◆ **Required action**: From the first line of the data below through the line holding "- MySQL 8.x", write out each line exactly as it stands.

Saved data entries:
________________________

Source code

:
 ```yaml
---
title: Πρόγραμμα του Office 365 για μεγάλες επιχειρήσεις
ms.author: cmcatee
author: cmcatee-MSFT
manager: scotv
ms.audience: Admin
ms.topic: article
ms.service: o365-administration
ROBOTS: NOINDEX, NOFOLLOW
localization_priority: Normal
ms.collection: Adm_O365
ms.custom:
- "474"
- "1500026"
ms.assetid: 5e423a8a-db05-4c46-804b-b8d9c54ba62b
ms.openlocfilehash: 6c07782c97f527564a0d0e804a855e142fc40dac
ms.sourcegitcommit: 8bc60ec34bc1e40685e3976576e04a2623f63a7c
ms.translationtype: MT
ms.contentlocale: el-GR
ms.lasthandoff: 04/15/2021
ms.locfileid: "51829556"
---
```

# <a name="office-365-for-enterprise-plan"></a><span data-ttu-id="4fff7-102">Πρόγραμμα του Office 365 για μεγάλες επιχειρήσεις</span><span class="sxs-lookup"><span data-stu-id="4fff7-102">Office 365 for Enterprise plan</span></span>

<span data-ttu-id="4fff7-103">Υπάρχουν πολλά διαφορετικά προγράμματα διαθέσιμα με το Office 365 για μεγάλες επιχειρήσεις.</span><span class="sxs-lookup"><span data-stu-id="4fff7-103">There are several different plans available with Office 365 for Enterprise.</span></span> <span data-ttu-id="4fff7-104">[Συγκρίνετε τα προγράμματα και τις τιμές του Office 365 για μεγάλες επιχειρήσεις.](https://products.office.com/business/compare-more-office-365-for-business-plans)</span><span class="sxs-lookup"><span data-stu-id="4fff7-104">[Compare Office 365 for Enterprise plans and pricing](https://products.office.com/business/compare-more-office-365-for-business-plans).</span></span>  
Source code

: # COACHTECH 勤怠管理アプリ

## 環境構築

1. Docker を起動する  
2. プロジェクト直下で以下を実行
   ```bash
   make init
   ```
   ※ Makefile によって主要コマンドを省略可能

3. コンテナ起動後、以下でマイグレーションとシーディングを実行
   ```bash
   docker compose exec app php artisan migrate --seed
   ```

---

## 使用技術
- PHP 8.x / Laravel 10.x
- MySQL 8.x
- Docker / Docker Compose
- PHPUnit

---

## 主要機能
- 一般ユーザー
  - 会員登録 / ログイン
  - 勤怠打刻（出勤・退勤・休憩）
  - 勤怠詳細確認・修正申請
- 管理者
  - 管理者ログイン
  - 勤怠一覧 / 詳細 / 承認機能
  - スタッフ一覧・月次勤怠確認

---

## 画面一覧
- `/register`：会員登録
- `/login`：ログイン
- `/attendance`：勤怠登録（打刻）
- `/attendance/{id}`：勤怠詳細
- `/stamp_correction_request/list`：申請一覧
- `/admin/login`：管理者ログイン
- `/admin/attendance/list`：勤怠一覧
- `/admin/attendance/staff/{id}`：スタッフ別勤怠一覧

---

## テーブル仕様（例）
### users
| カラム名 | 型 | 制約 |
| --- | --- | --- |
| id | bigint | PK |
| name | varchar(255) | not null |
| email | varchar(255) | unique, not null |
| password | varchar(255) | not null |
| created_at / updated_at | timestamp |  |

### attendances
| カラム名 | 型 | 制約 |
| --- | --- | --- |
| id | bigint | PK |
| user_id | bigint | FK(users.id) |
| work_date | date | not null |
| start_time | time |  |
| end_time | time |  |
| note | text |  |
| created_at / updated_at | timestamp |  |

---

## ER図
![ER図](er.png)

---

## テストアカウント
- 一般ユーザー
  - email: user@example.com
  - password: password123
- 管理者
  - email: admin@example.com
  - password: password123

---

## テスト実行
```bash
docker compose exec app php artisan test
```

________________________

◆ **Your solution**:
Source code

:
 ```yaml
---
title: Πρόγραμμα του Office 365 για μεγάλες επιχειρήσεις
ms.author: cmcatee
author: cmcatee-MSFT
manager: scotv
ms.audience: Admin
ms.topic: article
ms.service: o365-administration
ROBOTS: NOINDEX, NOFOLLOW
localization_priority: Normal
ms.collection: Adm_O365
ms.custom:
- "474"
- "1500026"
ms.assetid: 5e423a8a-db05-4c46-804b-b8d9c54ba62b
ms.openlocfilehash: 6c07782c97f527564a0d0e804a855e142fc40dac
ms.sourcegitcommit: 8bc60ec34bc1e40685e3976576e04a2623f63a7c
ms.translationtype: MT
ms.contentlocale: el-GR
ms.lasthandoff: 04/15/2021
ms.locfileid: "51829556"
---
```

# <a name="office-365-for-enterprise-plan"></a><span data-ttu-id="4fff7-102">Πρόγραμμα του Office 365 για μεγάλες επιχειρήσεις</span><span class="sxs-lookup"><span data-stu-id="4fff7-102">Office 365 for Enterprise plan</span></span>

<span data-ttu-id="4fff7-103">Υπάρχουν πολλά διαφορετικά προγράμματα διαθέσιμα με το Office 365 για μεγάλες επιχειρήσεις.</span><span class="sxs-lookup"><span data-stu-id="4fff7-103">There are several different plans available with Office 365 for Enterprise.</span></span> <span data-ttu-id="4fff7-104">[Συγκρίνετε τα προγράμματα και τις τιμές του Office 365 για μεγάλες επιχειρήσεις.](https://products.office.com/business/compare-more-office-365-for-business-plans)</span><span class="sxs-lookup"><span data-stu-id="4fff7-104">[Compare Office 365 for Enterprise plans and pricing](https://products.office.com/business/compare-more-office-365-for-business-plans).</span></span>  
Source code

: # COACHTECH 勤怠管理アプリ

## 環境構築

1. Docker を起動する  
2. プロジェクト直下で以下を実行
   ```bash
   make init
   ```
   ※ Makefile によって主要コマンドを省略可能

3. コンテナ起動後、以下でマイグレーションとシーディングを実行
   ```bash
   docker compose exec app php artisan migrate --seed
   ```

---

## 使用技術
- PHP 8.x / Laravel 10.x
- MySQL 8.x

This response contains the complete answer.